Une conférence du Professeur Régis Aubry au Centre Baclesse
Nous étions un groupe de bénévoles de l’Aspec à suivre cette conférence. Merci à Dominique de nous en faire un compte-rendu. L’apparition dans le droit français de la sédation profonde crée une situation nouvelle qui pose beaucoup de questions. Après quelques constatations préliminaires, le Professeur AUBRY nous a proposé quelques axes de réflexion avant de laisser place aux échanges avec les participants.
Avouer “on ne sait pas” permet un dialogue
Nous constatons en France une médicalisation de la fin de vie (On meurt dans 60% des cas à l’hôpital pour 20% au domicile et 20% en EHPAD, en Suède c’est à l’inverse 60% au domicile). La fin de vie est de moins en moins un événement social.

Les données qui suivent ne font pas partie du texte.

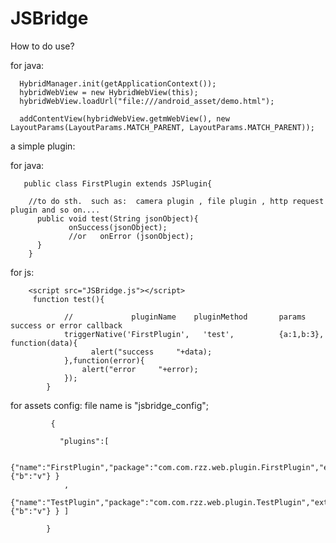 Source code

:# JSBridge
How to do use?

for java: 

      HybridManager.init(getApplicationContext());
      hybridWebView = new HybridWebView(this);
      hybridWebView.loadUrl("file:///android_asset/demo.html");

      addContentView(hybridWebView.getmWebView(), new LayoutParams(LayoutParams.MATCH_PARENT, LayoutParams.MATCH_PARENT));
	
a simple plugin:

for java:

       public class FirstPlugin extends JSPlugin{

        //to do sth.  such as:  camera plugin , file plugin , http request plugin and so on....
          public void test(String jsonObject){
                 onSuccess(jsonObject);
                 //or   onError (jsonObject);
          }
        }


for js:

        <script src="JSBridge.js"></script>
         function test(){

                //             pluginName    pluginMethod       params      success or error callback
                triggerNative('FirstPlugin',   'test',          {a:1,b:3},  function(data){
                      alert("success     "+data);
                },function(error){
                    alert("error     "+error);
                });
            }
	
for assets config:
   file name is "jsbridge_config";

             {

               "plugins":[

                    {"name":"FirstPlugin","package":"com.com.rzz.web.plugin.FirstPlugin","ext":{"b":"v"} }
                ,
                    {"name":"TestPlugin","package":"com.com.rzz.web.plugin.TestPlugin","ext":{"b":"v"} } ]

            }
		
		
		
		
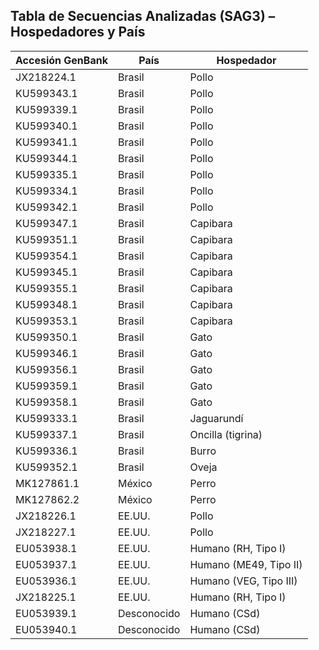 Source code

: ## Tabla de Secuencias Analizadas (SAG3) – Hospedadores y País

| Accesión GenBank      | País         | Hospedador         |
|-----------------------|--------------|--------------------|
| JX218224.1            | Brasil       | Pollo              |
| KU599343.1            | Brasil       | Pollo              |
| KU599339.1            | Brasil       | Pollo              |
| KU599340.1            | Brasil       | Pollo              |
| KU599341.1            | Brasil       | Pollo              |
| KU599344.1            | Brasil       | Pollo              |
| KU599335.1            | Brasil       | Pollo              |
| KU599334.1            | Brasil       | Pollo              |
| KU599342.1            | Brasil       | Pollo              |
| KU599347.1            | Brasil       | Capibara           |
| KU599351.1            | Brasil       | Capibara           |
| KU599354.1            | Brasil       | Capibara           |
| KU599345.1            | Brasil       | Capibara           |
| KU599355.1            | Brasil       | Capibara           |
| KU599348.1            | Brasil       | Capibara           |
| KU599353.1            | Brasil       | Capibara           |
| KU599350.1            | Brasil       | Gato               |
| KU599346.1            | Brasil       | Gato               |
| KU599356.1            | Brasil       | Gato               |
| KU599359.1            | Brasil       | Gato               |
| KU599358.1            | Brasil       | Gato               |
| KU599333.1            | Brasil       | Jaguarundí         |
| KU599337.1            | Brasil       | Oncilla (tigrina)  |
| KU599336.1            | Brasil       | Burro              |
| KU599352.1            | Brasil       | Oveja              |
| MK127861.1            | México       | Perro              |
| MK127862.2            | México       | Perro              |
| JX218226.1            | EE.UU.       | Pollo              |
| JX218227.1            | EE.UU.       | Pollo              |
| EU053938.1            | EE.UU.       | Humano (RH, Tipo I)|
| EU053937.1            | EE.UU.       | Humano (ME49, Tipo II) |
| EU053936.1            | EE.UU.       | Humano (VEG, Tipo III) |
| JX218225.1            | EE.UU.       | Humano (RH, Tipo I)|
| EU053939.1            | Desconocido  | Humano (CSd)       |
| EU053940.1            | Desconocido  | Humano (CSd)       |
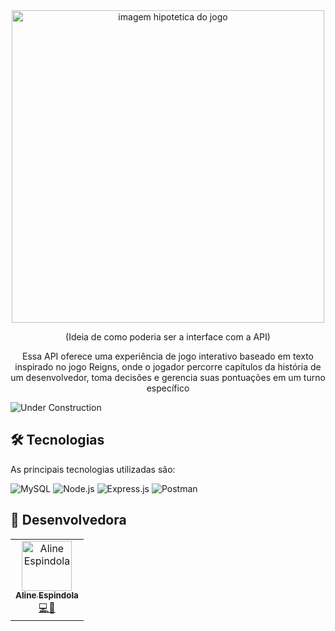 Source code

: <div align="center">
  <img src="https://sdmntprnorthcentralus.oaiusercontent.com/files/00000000-1b30-622f-909c-40901800ab90/raw?se=2025-07-21T16%3A26%3A57Z&sp=r&sv=2024-08-04&sr=b&scid=99c3da43-3c11-5470-a8b6-c8c755bbffea&skoid=add8ee7d-5fc7-451e-b06e-a82b2276cf62&sktid=a48cca56-e6da-484e-a814-9c849652bcb3&skt=2025-07-21T01%3A00%3A50Z&ske=2025-07-22T01%3A00%3A50Z&sks=b&skv=2024-08-04&sig=2l%2BZ7zy5qMv9GTR0w6WxqSaCDJ6ogi2e9TkLZIeAcU0%3D" width="500" alt="imagem hipotetica do jogo" />
  <p>(Ideia de como poderia ser a interface com a API)</p>
  <p>Essa API oferece uma experiência de jogo interativo baseado em texto inspirado no jogo Reigns, onde o jogador percorre capítulos da história de um desenvolvedor, toma decisões e gerencia suas pontuações em um turno específico</p>
</div>

![Under Construction](https://img.shields.io/badge/Under%20Construction-yellow)

## 🛠️ Tecnologias

As principais tecnologias utilizadas são:

<img src="https://img.shields.io/badge/MySQL-00758F?style=for-the-badge&logo=mysql&logoColor=white" alt="MySQL" />
<img src="https://img.shields.io/badge/Node.js-339933?style=for-the-badge&logo=node.js&logoColor=white" alt="Node.js" />
<img src="https://img.shields.io/badge/Express.js-000000?style=for-the-badge&logo=express&logoColor=white" alt="Express.js" />
<img src="https://img.shields.io/badge/Postman-FF6C37?style=for-the-badge&logo=postman&logoColor=white" alt="Postman" />

## 👥 Desenvolvedora

<table>
  <tr>
    <td align="center"><a href="https://github.com/AlineEspindola"><img src="https://avatars.githubusercontent.com/AlineEspindola" width="80px;" alt="Aline Espindola"/><br /><sub><b>Aline Espindola</b></sub></a><br /><a href="#" title="Code">💻🎨</a></td>
  </tr>
</table>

Les progrès médicaux incontestables génèrent des situations complexes (situations de souffrance non prévues).
Notre société observe une forte poussée de la conception de l’autonomie : « … moi individu, je peux décider ce qui est bon pour moi » quid de l’expérience clinique ?

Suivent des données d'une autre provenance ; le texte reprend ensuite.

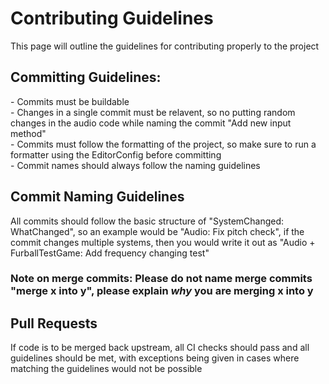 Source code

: # Contributing Guidelines
This page will outline the guidelines for contributing properly to the project<br>

<h2>Committing Guidelines:</h2>
 - Commits must be buildable<br>
 - Changes in a single commit must be relavent, so no putting random changes in the audio code while naming the commit "Add new input method" <br>
 - Commits must follow the formatting of the project, so make sure to run a formatter using the EditorConfig before committing<br>
 - Commit names should always follow the naming guidelines<br>
 
 <h2>Commit Naming Guidelines</h2>
 All commits should follow the basic structure of "SystemChanged: WhatChanged", so an example would be "Audio: Fix pitch check", if the commit changes multiple systems, then you would write it out as "Audio + FurballTestGame: Add frequency changing test"<br>
 <h3>Note on merge commits: Please do not name merge commits "merge x into y", please explain <i>why</i> you are merging x into y</h3>
 
 
 <h2>Pull Requests</h2>
 If code is to be merged back upstream, all CI checks should pass and all guidelines should be met, with exceptions being given in cases where matching the guidelines would not be possible
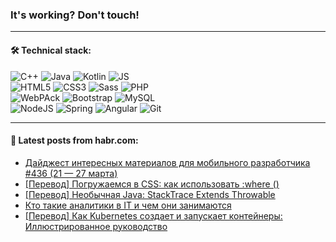 ### It's working? Don't touch!

---

#### 🛠️ Technical stack:

![C++](https://img.shields.io/badge/C++-informational?logo=c%2B%2B&style=flat&logoColor=white&color=9C033A)
![Java](https://img.shields.io/badge/Java-informational?logo=java&style=flat&logoColor=white&color=007396)
![Kotlin](https://img.shields.io/badge/Kotlin-informational?logo=Kotlin&style=flat&logoColor=white&color=0095D5)
![JS](https://img.shields.io/badge/JS-informational?logo=javaScript&style=flat&logoColor=black&color=F7Df1E) <br>
![HTML5](https://img.shields.io/badge/HTML5-informational?logo=html5&style=flat&logoColor=white&color=E34F26)
![CSS3](https://img.shields.io/badge/CSS3-informational?logo=css3&style=flat&logoColor=white&color=157286)
![Sass](https://img.shields.io/badge/Saas-informational?logo=sass&style=flat&logoColor=white&color=hotpink)
![PHP](https://img.shields.io/badge/PHP-informational?logo=php&style=flat&logoColor=white&color=777BB4) <br>
![WebPAck](https://img.shields.io/badge/WebPack-informational?logo=webPack&style=flat&logoColor=white&color=FF6F00)
![Bootstrap](https://img.shields.io/badge/Bootstrap-informational?logo=Bootstrap&style=flat&logoColor=white&color=7952B3)
![MySQL](https://img.shields.io/badge/MySQL-informational?logo=MySQL&style=flat&logoColor=white&color=00f) <br>
![NodeJS](https://img.shields.io/badge/NodeJS-informational?logo=node.js&style=flat&logoColor=white&color=43853D)
![Spring](https://img.shields.io/badge/Spring-informational?logo=Spring&style=flat&logoColor=white&color=0A9EDC)
![Angular](https://img.shields.io/badge/Vue-informational?logo=vue.js&style=flat&logoColor=white&color=red)
![Git](https://img.shields.io/badge/Git-informational?logo=git&style=flat&logoColor=white&color=darkorange)

___

#### 💬 Latest posts from habr.com:

<!-- BLOG-POST-LIST:START -->
- [Дайджест интересных материалов для мобильного разработчика #436 &lpar;21 — 27 марта&rpar;](https://habr.com/ru/post/657665/?utm_source=habrahabr&utm_medium=rss&utm_campaign=657665)
- [[Перевод] Погружаемся в CSS: как использовать :where &lpar;&rpar;](https://habr.com/ru/post/657651/?utm_source=habrahabr&utm_medium=rss&utm_campaign=657651)
- [[Перевод] Необычная Java: StackTrace Extends Throwable](https://habr.com/ru/post/655259/?utm_source=habrahabr&utm_medium=rss&utm_campaign=655259)
- [Кто такие аналитики в IT и чем они занимаются](https://habr.com/ru/post/657649/?utm_source=habrahabr&utm_medium=rss&utm_campaign=657649)
- [[Перевод] Как Kubernetes создает и запускает контейнеры: Иллюстрированное руководство](https://habr.com/ru/post/657641/?utm_source=habrahabr&utm_medium=rss&utm_campaign=657641)
<!-- BLOG-POST-LIST:END -->
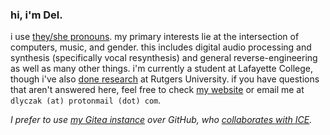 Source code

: ### hi, i'm Del.
i use [they/she pronouns](https://en.pronouns.page/@del_). my primary interests lie at the intersection of computers, music, and gender. this includes digital audio processing and synthesis (specifically vocal resynthesis) and general reverse-engineering as well as many other things. i'm currently a student at Lafayette College, though i've also [done research](https://reu.dimacs.rutgers.edu/~dl1032/) at Rutgers University. if you have questions that aren't answered here, feel free to check [my website](https://del.lyczak.net) or email me at `dlyczak (at) protonmail (dot) com`.

*I prefer to use [my Gitea instance](https://git.lyczak.net) over GitHub, who [collaborates with ICE](https://github.com/selfagency/microsoft-drop-ice).*
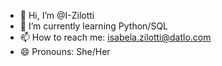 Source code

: - 👋 Hi, I’m @I-Zilotti
- 🌱 I’m currently learning Python/SQL
- 📫 How to reach me: isabela.zilotti@datlo.com
- 😄 Pronouns: She/Her


<!---
I-Zilotti/I-Zilotti is a ✨ special ✨ repository because its `README.md` (this file) appears on your GitHub profile.
You can click the Preview link to take a look at your changes.
--->
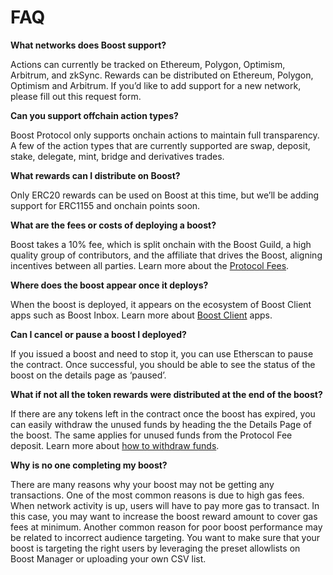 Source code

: # FAQ

**What networks does Boost support?**

Actions can currently be tracked on Ethereum, Polygon, Optimism, Arbitrum, and zkSync. Rewards can be distributed on Ethereum, Polygon, Optimism and Arbitrum. If you’d like to add support for a new network, please fill out this request form.

**Can you support offchain action types?**

Boost Protocol only supports onchain actions to maintain full transparency. A few of the action types that are currently supported are swap, deposit, stake, delegate, mint, bridge and derivatives trades.

**What rewards can I distribute on Boost?**

Only ERC20 rewards can be used on Boost at this time, but we’ll be adding support for ERC1155 and onchain points soon.

**What are the fees or costs of deploying a boost?**

Boost takes a 10% fee, which is split onchain with the Boost Guild, a high quality group of contributors, and the affiliate that drives the Boost, aligning incentives between all parties. Learn more about the [Protocol Fees](../../overview/protocol-concepts/protocol-fees.md).

**Where does the boost appear once it deploys?**

When the boost is deployed, it appears on the ecosystem of Boost Client apps such as Boost Inbox. Learn more about [Boost Client](../../overview/how-it-works/boost-clients.md) apps.

**Can I cancel or pause a boost I deployed?**

If you issued a boost and need to stop it, you can use Etherscan to pause the contract. Once successful, you should be able to see the status of the boost on the details page as ‘paused’.

**What if not all the token rewards were distributed at the end of the boost?**

If there are any tokens left in the contract once the boost has expired, you can easily withdraw the unused funds by heading the the Details Page of the boost. The same applies for unused funds from the Protocol Fee deposit. Learn more about [how to withdraw funds](withdrawing-funds.md).

**Why is no one completing my boost?**

There are many reasons why your boost may not be getting any transactions. One of the most common reasons is due to high gas fees. When network activity is up, users will have to pay more gas to transact. In this case, you may want to increase the boost reward amount to cover gas fees at minimum. Another common reason for poor boost performance may be related to incorrect audience targeting. You want to make sure that your boost is targeting the right users by leveraging the preset allowlists on Boost Manager or uploading your own CSV list.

Dans le programme du dernier quinquennat figurait « une incitation à réfléchir sur la médicalisation de la fin de vie », mais dans un contexte de tendance forte à la dépénalisation de l’euthanasie, le législateur a fait avancer le sujet sans pour autant résoudre tous les problèmes.

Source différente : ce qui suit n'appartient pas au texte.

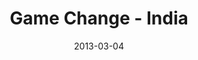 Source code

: ---
layout: media
category: media
title: "Game Change - India"
date: 2013-03-04
description: "India update - Feb. 16, 2013"
tag: 
 - game-change
 - india
video: "http://s3.amazonaws.com/crossroads-media/other-media/video/India_GC_Update.mp4"
video-poster: "http://s3.amazonaws.com/crossroads-media/images/India_still.jpg"
---
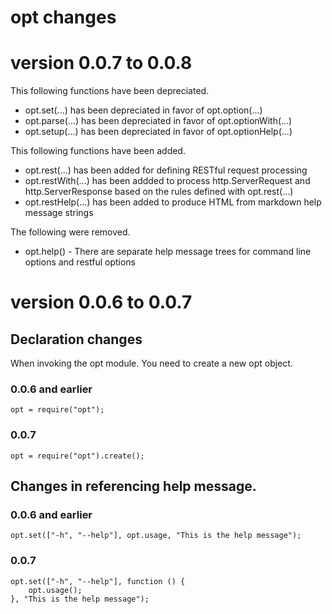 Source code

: opt changes
===========

# version 0.0.7 to 0.0.8

This following functions have been depreciated.

* opt.set(...) has been depreciated in favor of opt.option(...)
* opt.parse(...) has been depreciated in favor of opt.optionWith(...)
* opt.setup(...) has been depreciated in favor of opt.optionHelp(...)

This following functions have been added.

* opt.rest(...) has been added for defining RESTful request processing
* opt.restWith(...) has been addded to process http.ServerRequest and http.ServerResponse based on the rules defined with opt.rest(...)
* opt.restHelp(...) has been added to produce HTML from markdown help message strings


The following were removed.

* opt.help() - There are separate help message trees for command line options and restful options

# version 0.0.6 to 0.0.7

## Declaration changes

When invoking the opt module. You need to create a new opt object. 

### 0.0.6 and earlier

    opt = require("opt");

### 0.0.7

    opt = require("opt").create();

## Changes in referencing help message.

### 0.0.6 and earlier

    opt.set(["-h", "--help"], opt.usage, "This is the help message");

### 0.0.7

    opt.set(["-h", "--help"], function () {
        opt.usage();
    }, "This is the help message");
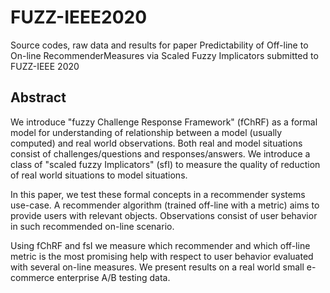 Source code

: # FUZZ-IEEE2020
Source codes, raw data and results for paper Predictability of Off-line to On-line RecommenderMeasures via Scaled Fuzzy Implicators submitted to FUZZ-IEEE 2020


## Abstract
We introduce "fuzzy Challenge Response Framework" (fChRF) as a formal model for understanding of relationship between a model (usually computed) and real world observations. Both real and model situations consist of challenges/questions and responses/answers. We introduce a class of "scaled fuzzy Implicators" (sfI) to measure the quality of reduction of real world situations to model situations. 

In this paper, we test these formal concepts in a recommender systems  use-case. A recommender algorithm (trained off-line with a metric) aims to provide users with relevant objects. Observations consist of user behavior in such recommended on-line scenario. 

Using fChRF and fsI we measure which recommender and which off-line metric is the most promising help with respect to user behavior evaluated with several on-line measures. We present results on a real world small e-commerce enterprise A/B testing data. 
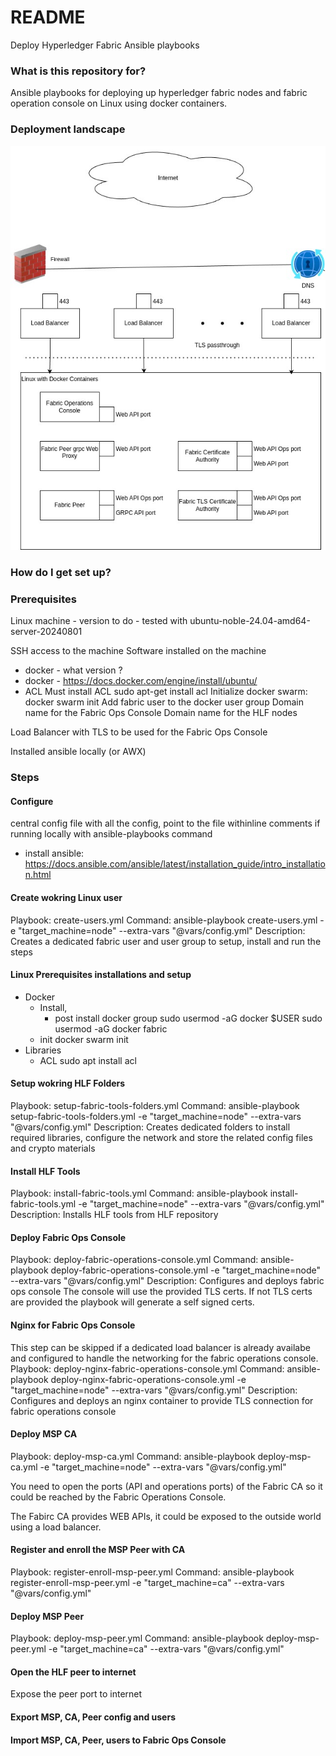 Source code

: # README #

Deploy Hyperledger Fabric Ansible playbooks

### What is this repository for? ###

Ansible playbooks for deploying up hyperledger fabric nodes and fabric operation console on Linux using docker containers.


### Deployment landscape
![](docs/LandscapeModel.jpg?raw=true)



### How do I get set up? ###


### Prerequisites ###

Linux machine - version to do - tested with ubuntu-noble-24.04-amd64-server-20240801

SSH access to the machine
Software installed on the machine 
- docker - what version ?
- docker - https://docs.docker.com/engine/install/ubuntu/
- ACL Must install ACL sudo apt-get install acl
Initialize docker swarm: docker swarm init
Add fabric user to the docker user group
Domain name for the Fabric Ops Console
Domain name for the HLF nodes 




Load Balancer with TLS to be used for the Fabric Ops Console

Installed ansible locally (or AWX)






### Steps ###

#### Configure
central config file with all the config, point to the file withinline comments
if running locally with ansible-playbooks command
- install ansible: https://docs.ansible.com/ansible/latest/installation_guide/intro_installation.html

#### Create wokring Linux user

Playbook: create-users.yml
Command: ansible-playbook create-users.yml  -e "target_machine=node" --extra-vars "@vars/config.yml"
Description: Creates a dedicated fabric user and user group to setup, install and run the steps

#### Linux Prerequisites installations and setup
- Docker
    - Install, 
        - post install docker group 
          sudo usermod -aG docker $USER
          sudo usermod -aG docker fabric
    - init 
        	docker swarm init
- Libraries
    - ACL 
        sudo apt install acl


#### Setup wokring HLF Folders

Playbook: setup-fabric-tools-folders.yml
Command: ansible-playbook setup-fabric-tools-folders.yml  -e "target_machine=node" --extra-vars "@vars/config.yml"
Description: Creates dedicated folders to install required libraries, configure the network and store the related config files and crypto materials


#### Install HLF Tools

Playbook: install-fabric-tools.yml
Command: ansible-playbook install-fabric-tools.yml  -e "target_machine=node" --extra-vars "@vars/config.yml"
Description: Installs HLF tools from HLF repository

#### Deploy Fabric Ops Console

Playbook: deploy-fabric-operations-console.yml
Command: ansible-playbook deploy-fabric-operations-console.yml  -e "target_machine=node" --extra-vars "@vars/config.yml"
Description: Configures and deploys fabric ops console
The console will use the provided TLS certs. If not TLS certs are provided the playbook will generate a self signed certs.


#### Nginx for Fabric Ops Console 

This step can be skipped if a dedicated load balancer is already availabe and configured to handle the networking for the fabric operations console.
Playbook: deploy-nginx-fabric-operations-console.yml
Command: ansible-playbook deploy-nginx-fabric-operations-console.yml  -e "target_machine=node" --extra-vars "@vars/config.yml"
Description: Configures and deploys an nginx container to provide TLS connection for fabric operations console

#### Deploy MSP CA

Playbook: deploy-msp-ca.yml
Command: ansible-playbook deploy-msp-ca.yml  -e "target_machine=node" --extra-vars "@vars/config.yml"

You need to open the ports (API and operations ports) of the Fabric CA so it could be reached by the Fabric Operations Console.

The Fabirc CA provides WEB APIs, it could be exposed to the outside world using a load balancer.


#### Register and enroll the MSP Peer with CA

Playbook: register-enroll-msp-peer.yml
Command: ansible-playbook register-enroll-msp-peer.yml  -e "target_machine=ca" --extra-vars "@vars/config.yml"


#### Deploy MSP Peer

Playbook: deploy-msp-peer.yml
Command: ansible-playbook deploy-msp-peer.yml  -e "target_machine=ca" --extra-vars "@vars/config.yml"

#### Open the HLF peer to internet

Expose the peer port to internet

#### Export MSP, CA, Peer config and users

#### Import MSP, CA, Peer, users to Fabric Ops Console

En effet la loi prévoit « … à la demande du patient d’éviter toute souffrance et de ne pas subir l’obstination déraisonnable, une sédation profonde et continue provoquant une altération de la conscience… »
- L’approche collégiale : On peut s’interroger sur les mésusages que l’on peut faire de la loi. On ne peut pas se réfugier derrière la loi au risque de ne pas apporter une réponse éthique à une demande de sédation. Toute demande de sédation doit faire l’objet d’une procédure collégiale.
- La souffrance des soignants : celle que provoque la pratique de la sédation au regard de l’éthique des soignants.
- La communication : qu’est-ce qui provoque la demande du patient ? La souffrance morale ? Elle peut avoir pour origine une représentation fausse (apocalyptique) de la fin de vie. D’où l’importance d’en parler. Les faux espoirs empêchent la communication. Quand on dit « on ne sait pas » on ouvre le dialogue.
- La recherche en neuroscience sur l’appréhension de la souffrance : on nous a mis entre les mains quelque chose que l’on ne maîtrise pas. La sédation profonde a pour objet de « supprimer toute souffrance », mais aujourd’hui si la sédation profonde arrête les manifestations de souffrance chez le patient sédaté, il reste difficile d’affirmer que du même coup la souffrance, elle, soit supprimée aussi. On ne sait pas si la sédation traite la souffrance psychique.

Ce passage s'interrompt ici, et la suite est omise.